Last week, I met a stranger on the side of the road to score some weed. Devil’s Beggarticks is the weed, by the way. The stranger was a friend of a friend who was offering up some of this aggressive plant to anyone who wanted to dye with it. I’m so glad I tried it out.
Two batches: the first was flowers and leaves and the second batch was leaves and stems. I don’t think there’s much of a difference: the wool from the stem batch is a little lighter.
I soaked one piece of cotton and one hank of embroidery floss in milk and water for each batch to see if it made a difference. All of the fiber is mordanted but milk supposedly acts as a binder and I wanted to run a little, unscientific test. I think it made a difference. The darker pieces are the milk soaked ones.
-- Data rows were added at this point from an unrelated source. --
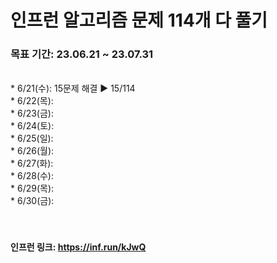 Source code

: # 인프런 알고리즘 문제 114개 다 풀기

### 목표 기간: 23.06.21 ~ 23.07.31
<br>
* 6/21(수): 15문제 해결  ▶  15/114<br>
* 6/22(목): <br>
* 6/23(금): <br>
* 6/24(토): <br>
* 6/25(일): <br>
* 6/26(월): <br>
* 6/27(화): <br>
* 6/28(수): <br>
* 6/29(목): <br>
* 6/30(금): <br>
<br><br>


#### 인프런 링크: https://inf.run/kJwQ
Really specifically, it was a little milk and mostly water.
The wool is overdyed, I used the batch I had solar dyed with Curly Dock seeds. It’s so vibrant!!
I had a great day visiting my indigo plants out on the farm. That’s right. I have some indigo plants out at a farm in Brodhead. I am the luckiest person in the world!
It’s a long story that involves a possible Burning Man Global Arts Grant that was interrupted by the pandemic. N’uff said. I don’t like to dwell on the story because when I tell it, I sound like I’m complaining (because I am) and I don’t like to sound that way.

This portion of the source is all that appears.